The settlement must be agreed to by the boards of the Ohio Public Employees Retirement System, the State Teachers Retirement System of Ohio, the Ohio Police and Fire Pension Fund and ultimately the U.S. District Court in New York, Cordray’s office said.
The lawsuit against AIG, its executives and related companies involve charges of anti-competitive practices, including bid-ridding and accounting fraud.

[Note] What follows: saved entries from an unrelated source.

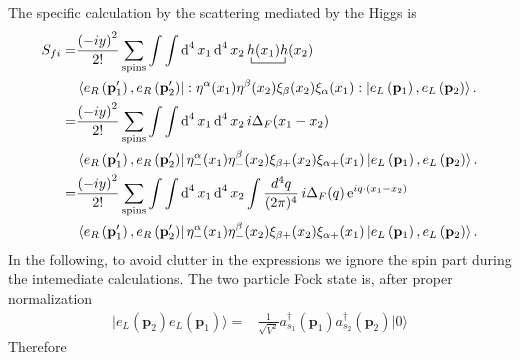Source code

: The specific calculation by the scattering mediated by the Higgs is 
\begin{align}
  S_{fi}=&\frac{\left( -iy \right)^{2}}{2!}\sum_{\text{spins}}\int\int \operatorname{d}^4x_1 \operatorname{d}^4x_2
\bcontraction{\,}{h}{(x_1)}{h}\,h(x_1)h(x_2) \nonumber\\
&\left\langle e_R\left(\mathbf{p}'_1\right), e_R \left(\mathbf{p}'_2\right) \right|
  :\eta^{\alpha}(x_1) \eta^{\beta}(x_2)\xi_{\beta}(x_2) \xi_{\alpha}(x_1):
 \left| e_L \left(\mathbf{p}_1\right), e_L\left(\mathbf{p}_2\right) \right\rangle. \nonumber\\
  =&\frac{\left( -iy \right)^{2}}{2!}\sum_{\text{spins}}\int\int \operatorname{d}^4x_1 \operatorname{d}^4x_2
\,i\Delta_F(x_1-x_2) \nonumber\\
&\left\langle e_R\left(\mathbf{p}'_1\right), e_R \left(\mathbf{p}'_2\right) \right|
  \eta^{\alpha}_{-}(x_1) \eta^{\beta}_{-}(x_2)\xi_{\beta +}(x_2) \xi_{\alpha +}(x_1)
 \left| e_L \left(\mathbf{p}_1\right), e_L\left(\mathbf{p}_2\right) \right\rangle. \nonumber\\
  =&\frac{\left( -iy \right)^{2}}{2!}\sum_{\text{spins}}\int\int \operatorname{d}^4x_1 \operatorname{d}^4x_2
\int\frac{d^4q}{(2\pi)^4}\,i\Delta_F(q)\operatorname{e}^{i q\cdot(x_1-x_2)} \nonumber\\
&\left\langle e_R\left(\mathbf{p}'_1\right), e_R \left(\mathbf{p}'_2\right) \right|
  \eta^{\alpha}_{-}(x_1) \eta^{\beta}_{-}(x_2)\xi_{\beta +}(x_2) \xi_{\alpha +}(x_1)
 \left| e_L \left(\mathbf{p}_1\right), e_L\left(\mathbf{p}_2\right) \right\rangle. 
\end{align}
In the following, to avoid clutter in the expressions we ignore the spin part during the intemediate calculations. 
The two particle Fock state is, after proper normalization
\begin{align}
  |e_L(\mathbf{p}_2)e_L(\mathbf{p}_1)\rangle=&\frac{1}{\sqrt{V^2}}a_{s_1}^\dagger(\mathbf{p}_1)a_{s_2}^\dagger(\mathbf{p}_2)|0\rangle
\end{align}
Therefore %
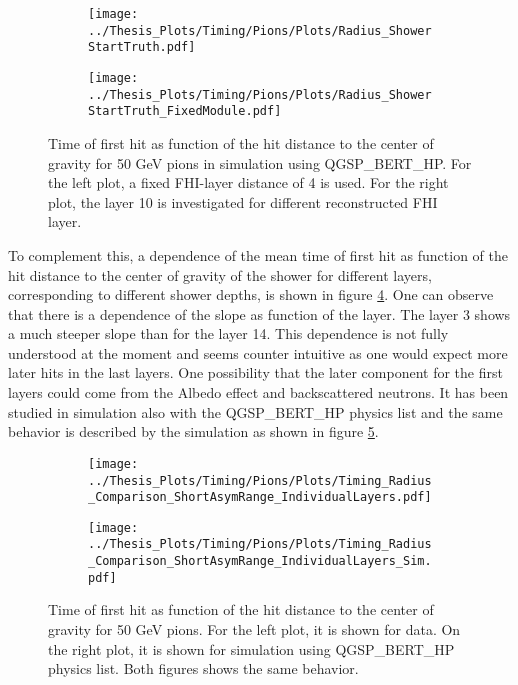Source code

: \begin{figure}[htbp!]
	\begin{subfigure}[t]{0.5\textwidth}
		\centering
		\texttt{[image: ../Thesis\_Plots/Timing/Pions/Plots/Radius\_ShowerStartTruth.pdf]}
		\caption{}\label{fig:Radius_FHISim1}
	\end{subfigure}
	\hfill
	\begin{subfigure}[t]{0.5\textwidth}
		\centering
		\texttt{[image: ../Thesis\_Plots/Timing/Pions/Plots/Radius\_ShowerStartTruth\_FixedModule.pdf]}
		\caption{}\label{fig:Radius_FHI_FixedSim}
	\end{subfigure}
	\caption{Time of first hit as function of the hit distance to the center of gravity for 50 GeV pions in \mokka simulation using QGSP\_BERT\_HP. For the left plot, a fixed FHI-layer distance of 4 is used. For the right plot, the layer 10 is investigated for different reconstructed FHI layer.}
	\label{fig:Radius_FHISim}
\end{figure}

To complement this, a dependence of the mean time of first hit as function of the hit distance to the center of gravity of the shower for different layers, corresponding to different shower depths, is shown in figure \ref{fig:Radius_Indivi}.
One can observe that there is a dependence of the slope as function of the layer. The layer 3 shows a much steeper slope than for the layer 14. This dependence is not fully understood at the moment and seems counter intuitive as one would expect more later hits in the last layers. One possibility that the later component for the first layers could come from the Albedo effect \cite{ELLSWORTH1982167} and backscattered neutrons. It has been studied in simulation also with the QGSP\_BERT\_HP physics list and the same behavior is described by the simulation as shown in figure \ref{fig:Radius_Indivi_Sim}.

\begin{figure}[htbp!]
	\begin{subfigure}[t]{0.5\textwidth}
		\centering
		\texttt{[image: ../Thesis\_Plots/Timing/Pions/Plots/Timing\_Radius\_Comparison\_ShortAsymRange\_IndividualLayers.pdf]}
		\caption{}\label{fig:Radius_Indivi}
	\end{subfigure}
	\hfill
	\begin{subfigure}[t]{0.5\textwidth}
		\centering
		\texttt{[image: ../Thesis\_Plots/Timing/Pions/Plots/Timing\_Radius\_Comparison\_ShortAsymRange\_IndividualLayers\_Sim.pdf]}
		\caption{}\label{fig:Radius_Indivi_Sim}
	\end{subfigure}
	\caption{Time of first hit as function of the hit distance to the center of gravity for 50 GeV pions. For the left plot, it is shown for data. On the right plot, it is shown for \mokka simulation using QGSP\_BERT\_HP physics list. Both figures shows the same behavior.}
	\label{fig:Radius_IndiviAll}
\end{figure}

The three pension funds are the lead plaintiffs in the class action lawsuit on behalf of investors who claim they were wronged by AIG and the others, Cordray’s office said.
Other defendants involved in the settlement included: former AIG executives Howard I. Smith, Christian M. Milton and Michael J. Castelli, C.V. Starr & Co., Inc. and Starr International Co., Inc., the press release said.
The case started in 2004. Cordray said he now will focus on preparing for trial against the primary defendant, AIG.
There previously were two other multimillion dollar agreements negotiated in the case.
There was a $97.5 million settlement with PricewaterhouseCoopersLLP and a $72 million settlement with General Reinsurance Corporation, the press release said.
Cordray faulted AIG.
“... AIG itself has so far refused to do right by investors who were wronged,” he said in the release.
“This is completely unacceptable in light of AIG’s request to receive hundred of millions of dollars in bonus compensation, underwritten by taxpayers due to a federal bailout cause by AIG’s poor business decisions and the financial crises.”
Cordray has said total losses to all investors in the class action suit, including the pension funds, could reach billions of dollars. The lawsuit seeks damages from investors who bought AIG securities between Oct. 28, 1999 and April 1, 2005, the release said.